== Exercise brief ==
Retype, exactly as they appear below, the lines between the line holding "01 - Invalid" and the line holding "4. Compares the", both ends included.

Records for this task section start

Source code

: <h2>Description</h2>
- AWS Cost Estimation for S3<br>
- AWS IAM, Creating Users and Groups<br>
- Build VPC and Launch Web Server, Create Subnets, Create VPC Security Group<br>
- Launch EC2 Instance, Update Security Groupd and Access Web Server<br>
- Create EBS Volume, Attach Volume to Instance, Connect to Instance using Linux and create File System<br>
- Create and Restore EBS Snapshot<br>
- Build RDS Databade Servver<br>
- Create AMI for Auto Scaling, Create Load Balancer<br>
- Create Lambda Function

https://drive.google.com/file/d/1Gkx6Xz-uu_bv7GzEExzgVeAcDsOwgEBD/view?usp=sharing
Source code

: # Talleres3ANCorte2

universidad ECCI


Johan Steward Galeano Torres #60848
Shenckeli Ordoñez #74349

Records for this task section end
Records for this task section start

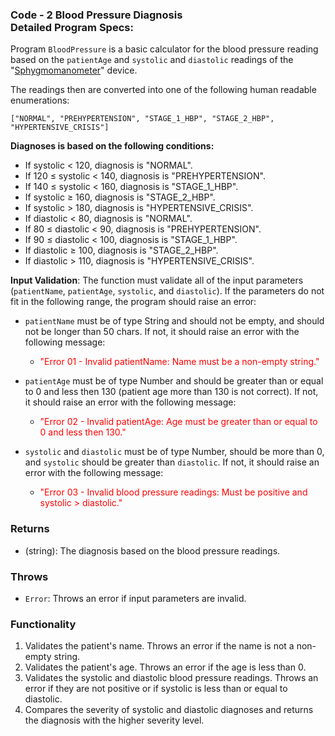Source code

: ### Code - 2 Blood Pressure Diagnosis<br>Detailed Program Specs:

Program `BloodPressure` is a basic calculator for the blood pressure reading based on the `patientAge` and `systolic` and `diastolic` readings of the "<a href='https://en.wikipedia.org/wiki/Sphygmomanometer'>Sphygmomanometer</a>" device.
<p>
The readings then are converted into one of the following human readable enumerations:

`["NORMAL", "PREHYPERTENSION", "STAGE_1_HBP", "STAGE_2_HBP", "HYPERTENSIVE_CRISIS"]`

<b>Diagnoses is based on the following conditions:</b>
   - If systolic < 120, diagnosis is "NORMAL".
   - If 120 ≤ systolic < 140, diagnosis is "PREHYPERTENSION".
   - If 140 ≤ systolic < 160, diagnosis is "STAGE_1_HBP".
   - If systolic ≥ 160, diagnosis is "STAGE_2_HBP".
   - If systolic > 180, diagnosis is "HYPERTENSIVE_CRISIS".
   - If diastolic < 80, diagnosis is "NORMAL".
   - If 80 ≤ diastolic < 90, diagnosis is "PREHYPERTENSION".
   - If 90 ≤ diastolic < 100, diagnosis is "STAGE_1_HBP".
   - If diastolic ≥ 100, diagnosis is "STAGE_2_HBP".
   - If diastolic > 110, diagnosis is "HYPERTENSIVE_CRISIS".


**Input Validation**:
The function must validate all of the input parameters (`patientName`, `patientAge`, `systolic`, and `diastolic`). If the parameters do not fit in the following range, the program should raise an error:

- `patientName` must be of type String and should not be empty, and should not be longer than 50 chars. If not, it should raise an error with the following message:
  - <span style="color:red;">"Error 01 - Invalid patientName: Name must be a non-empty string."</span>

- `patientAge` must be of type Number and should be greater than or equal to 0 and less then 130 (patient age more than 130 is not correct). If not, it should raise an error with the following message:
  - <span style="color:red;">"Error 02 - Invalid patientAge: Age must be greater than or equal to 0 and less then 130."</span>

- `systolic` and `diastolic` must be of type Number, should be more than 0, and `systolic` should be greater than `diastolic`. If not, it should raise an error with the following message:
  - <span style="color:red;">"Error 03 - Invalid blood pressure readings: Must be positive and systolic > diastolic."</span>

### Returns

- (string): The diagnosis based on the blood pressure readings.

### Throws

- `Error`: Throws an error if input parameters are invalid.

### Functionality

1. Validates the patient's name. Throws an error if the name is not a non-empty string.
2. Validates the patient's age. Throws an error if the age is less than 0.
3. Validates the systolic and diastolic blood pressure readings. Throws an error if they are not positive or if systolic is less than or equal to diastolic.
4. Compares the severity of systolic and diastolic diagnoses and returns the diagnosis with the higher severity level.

Records for this task section end
Records for this task section start

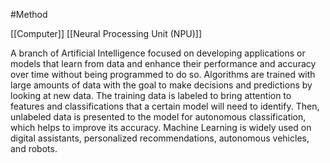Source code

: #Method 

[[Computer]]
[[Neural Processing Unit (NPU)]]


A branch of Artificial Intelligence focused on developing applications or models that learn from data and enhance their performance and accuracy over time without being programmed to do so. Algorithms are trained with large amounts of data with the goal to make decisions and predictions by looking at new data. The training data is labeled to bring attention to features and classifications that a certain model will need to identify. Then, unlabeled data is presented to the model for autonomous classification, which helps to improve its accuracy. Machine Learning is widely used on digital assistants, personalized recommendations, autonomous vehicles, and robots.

Records for this task section end

== Task solution ==
  - <span style="color:red;">"Error 01 - Invalid patientName: Name must be a non-empty string."</span>

- `patientAge` must be of type Number and should be greater than or equal to 0 and less then 130 (patient age more than 130 is not correct). If not, it should raise an error with the following message:
  - <span style="color:red;">"Error 02 - Invalid patientAge: Age must be greater than or equal to 0 and less then 130."</span>

- `systolic` and `diastolic` must be of type Number, should be more than 0, and `systolic` should be greater than `diastolic`. If not, it should raise an error with the following message:
  - <span style="color:red;">"Error 03 - Invalid blood pressure readings: Must be positive and systolic > diastolic."</span>

### Returns

- (string): The diagnosis based on the blood pressure readings.

### Throws

- `Error`: Throws an error if input parameters are invalid.

### Functionality

1. Validates the patient's name. Throws an error if the name is not a non-empty string.
2. Validates the patient's age. Throws an error if the age is less than 0.
3. Validates the systolic and diastolic blood pressure readings. Throws an error if they are not positive or if systolic is less than or equal to diastolic.
4. Compares the severity of systolic and diastolic diagnoses and returns the diagnosis with the higher severity level.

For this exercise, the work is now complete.